**PROVIDED RECORDS:**
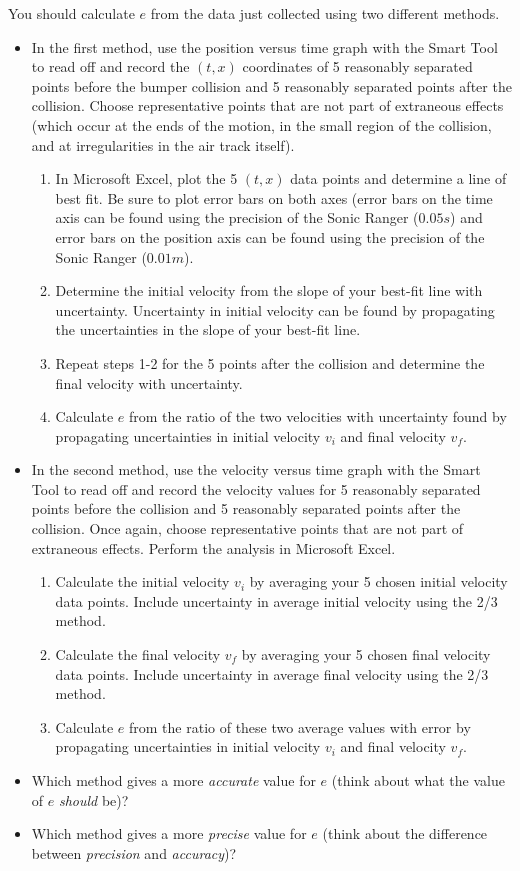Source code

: You should calculate $e$ from the data just collected using two different methods. \myskip
\begin{itemize}
\item In the first method, use the position versus time graph with the Smart Tool to read off and record the $(t,x)$ coordinates of 5 reasonably separated points before the bumper collision and 5 reasonably separated points after the collision.  Choose representative points that are not part of extraneous effects (which occur at the ends of the motion, in the small region of the collision, and at irregularities in the air track itself).
\begin{enumerate}
\item In Microsoft Excel, plot the 5 $(t,x)$ data points and determine a line of best fit. Be sure to plot error bars on both axes (error bars on the time axis can be found using the precision of the Sonic Ranger ($0.05 s$) and error bars on the position axis can be found using the precision of the Sonic Ranger ($0.01 m$).
\item Determine the initial velocity from the slope of your best-fit line with uncertainty. Uncertainty in initial velocity can be found by propagating the uncertainties in the slope of your best-fit line.
\item    Repeat steps 1-2 for the 5 points after the collision and determine the final velocity with uncertainty.
    \item Calculate $e$ from the ratio of the two velocities with uncertainty found by propagating uncertainties in initial velocity $v_i$ and final velocity $v_f$.
\end{enumerate}

\item In the second method, use the velocity versus time graph with the Smart Tool to read off and record the velocity values for 5 reasonably separated points before the collision and 5 reasonably separated points after the collision.  Once again, choose representative points that are not part of extraneous effects. Perform the analysis in Microsoft Excel.
\begin{enumerate}
\item Calculate the initial velocity $v_i$ by averaging your 5 chosen initial velocity data points. Include uncertainty in average initial velocity using the 2/3 method.
\item Calculate the final velocity $v_f$ by averaging your 5 chosen final velocity data points. Include uncertainty in average final velocity using the 2/3 method.
    \item Calculate $e$ from the ratio of these two average values with error by propagating uncertainties in initial velocity $v_i$ and final velocity $v_f$.
        \end{enumerate}
    \item Which method  gives a more {\it{accurate}} value for $e$ (think about what the value of $e$ {\it{should}} be)?
    \item Which method gives a more {\it{precise}} value for $e$ (think about the difference between {\it{precision}} and {\it{accuracy}})?
\end{itemize}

**PROBLEM STATEMENT:**
Locate the word "values" in the data above. Copy every line carrying it.

**PROBLEM SOLUTION:**
\item In the second method, use the velocity versus time graph with the Smart Tool to read off and record the velocity values for 5 reasonably separated points before the collision and 5 reasonably separated points after the collision.  Once again, choose representative points that are not part of extraneous effects. Perform the analysis in Microsoft Excel.
    \item Calculate $e$ from the ratio of these two average values with error by propagating uncertainties in initial velocity $v_i$ and final velocity $v_f$.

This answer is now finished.